1. ## homomorphism question

The mapping f from R* to R* (R*=set of real numbers with no zero), defined by f(x)=|x|, is a homomorphism with Ker f = {1,-1}. How would I prove that this mapping is a homomorphism? I am really struggling with this concept, any help would be great.

2. Originally Posted by wutang
The mapping f from R* to R* (R*=set of real numbers with no zero), defined by f(x)=|x|, is a homomorphism with Ker f = {1,-1}. How would I prove that this mapping is a homomorphism? I am really struggling with this concept, any help would be great.
you should determine the operation on the group, or the ring if you are talking about rings

3. Originally Posted by Amer
you should determine the operation on the group, or the ring if you are talking about rings
It is multiplication on a group. There is no zero, and so it is not a ring and it is not addition.

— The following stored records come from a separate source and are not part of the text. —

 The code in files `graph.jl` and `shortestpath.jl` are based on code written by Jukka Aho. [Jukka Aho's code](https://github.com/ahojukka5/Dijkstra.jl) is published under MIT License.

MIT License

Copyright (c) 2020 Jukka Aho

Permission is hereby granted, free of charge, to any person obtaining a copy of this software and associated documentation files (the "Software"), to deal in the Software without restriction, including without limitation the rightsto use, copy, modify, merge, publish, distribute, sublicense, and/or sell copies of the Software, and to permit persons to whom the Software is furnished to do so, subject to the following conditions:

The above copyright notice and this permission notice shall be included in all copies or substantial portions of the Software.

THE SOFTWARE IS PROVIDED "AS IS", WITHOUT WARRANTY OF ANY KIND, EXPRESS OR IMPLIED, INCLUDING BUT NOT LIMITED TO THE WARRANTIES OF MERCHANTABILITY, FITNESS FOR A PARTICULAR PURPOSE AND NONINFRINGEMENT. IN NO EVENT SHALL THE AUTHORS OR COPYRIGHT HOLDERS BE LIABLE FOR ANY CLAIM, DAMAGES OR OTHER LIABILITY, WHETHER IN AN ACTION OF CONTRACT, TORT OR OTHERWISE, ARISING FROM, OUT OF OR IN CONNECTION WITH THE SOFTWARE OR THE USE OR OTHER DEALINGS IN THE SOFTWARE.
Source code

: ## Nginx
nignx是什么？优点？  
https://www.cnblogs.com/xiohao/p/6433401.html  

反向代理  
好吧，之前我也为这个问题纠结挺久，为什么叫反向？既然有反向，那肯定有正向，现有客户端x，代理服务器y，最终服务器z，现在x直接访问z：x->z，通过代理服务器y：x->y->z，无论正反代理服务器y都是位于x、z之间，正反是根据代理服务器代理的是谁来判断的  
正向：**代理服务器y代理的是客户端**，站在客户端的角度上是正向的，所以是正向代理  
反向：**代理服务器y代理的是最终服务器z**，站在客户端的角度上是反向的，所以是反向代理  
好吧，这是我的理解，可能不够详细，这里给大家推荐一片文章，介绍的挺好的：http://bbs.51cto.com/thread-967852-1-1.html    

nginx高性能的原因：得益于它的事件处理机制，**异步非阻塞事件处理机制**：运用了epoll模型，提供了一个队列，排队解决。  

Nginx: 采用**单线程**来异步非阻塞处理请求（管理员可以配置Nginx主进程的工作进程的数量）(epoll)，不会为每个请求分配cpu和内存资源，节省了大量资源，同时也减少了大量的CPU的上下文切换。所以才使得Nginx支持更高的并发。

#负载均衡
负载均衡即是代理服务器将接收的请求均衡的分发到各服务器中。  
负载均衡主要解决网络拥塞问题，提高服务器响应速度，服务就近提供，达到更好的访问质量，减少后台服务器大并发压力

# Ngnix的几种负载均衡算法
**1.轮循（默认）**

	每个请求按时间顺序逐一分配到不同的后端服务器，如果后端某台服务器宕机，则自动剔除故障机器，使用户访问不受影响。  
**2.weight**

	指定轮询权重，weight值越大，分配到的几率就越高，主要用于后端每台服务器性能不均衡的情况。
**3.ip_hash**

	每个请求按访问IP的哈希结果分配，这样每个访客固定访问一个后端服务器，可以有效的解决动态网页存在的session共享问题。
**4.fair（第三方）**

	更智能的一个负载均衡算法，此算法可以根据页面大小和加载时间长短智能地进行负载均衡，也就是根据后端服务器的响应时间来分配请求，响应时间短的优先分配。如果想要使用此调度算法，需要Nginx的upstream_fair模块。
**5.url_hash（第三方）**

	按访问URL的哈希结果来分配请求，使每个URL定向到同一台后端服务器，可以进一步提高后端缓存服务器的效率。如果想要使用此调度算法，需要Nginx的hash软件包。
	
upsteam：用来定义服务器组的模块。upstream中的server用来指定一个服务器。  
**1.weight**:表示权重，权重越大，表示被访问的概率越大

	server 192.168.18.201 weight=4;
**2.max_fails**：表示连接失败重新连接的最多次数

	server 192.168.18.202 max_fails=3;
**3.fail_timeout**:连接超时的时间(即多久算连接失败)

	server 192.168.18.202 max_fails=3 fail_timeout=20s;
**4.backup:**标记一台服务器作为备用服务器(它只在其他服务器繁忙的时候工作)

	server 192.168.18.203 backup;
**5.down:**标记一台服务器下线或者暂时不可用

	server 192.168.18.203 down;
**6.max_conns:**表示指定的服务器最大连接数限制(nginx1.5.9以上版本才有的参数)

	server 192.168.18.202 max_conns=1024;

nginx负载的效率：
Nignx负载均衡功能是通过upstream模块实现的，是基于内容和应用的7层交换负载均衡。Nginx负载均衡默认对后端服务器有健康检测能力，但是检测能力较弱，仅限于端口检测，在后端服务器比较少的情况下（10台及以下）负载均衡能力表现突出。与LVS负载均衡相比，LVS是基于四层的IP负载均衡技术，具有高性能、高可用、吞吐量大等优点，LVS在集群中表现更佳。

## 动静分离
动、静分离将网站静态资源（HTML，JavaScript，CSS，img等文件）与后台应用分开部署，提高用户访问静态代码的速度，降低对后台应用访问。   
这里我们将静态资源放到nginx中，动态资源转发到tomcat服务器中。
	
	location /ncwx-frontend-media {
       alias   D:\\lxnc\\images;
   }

A homomorphism is a function which preserves your operation (here, it is multiplication). That is, they are functions such that $f(a)f(b) = f(ab)$. So it does not matter if you multiply $a$ and $b$ together then apply the function, or if you multiply their images, you will always get the same element. These are nice, and they allow us to compare groups in a natural way.

I would attack this problem by using that fact that $|a| = \sqrt{a^2}$. The solution just sort of pops out this way.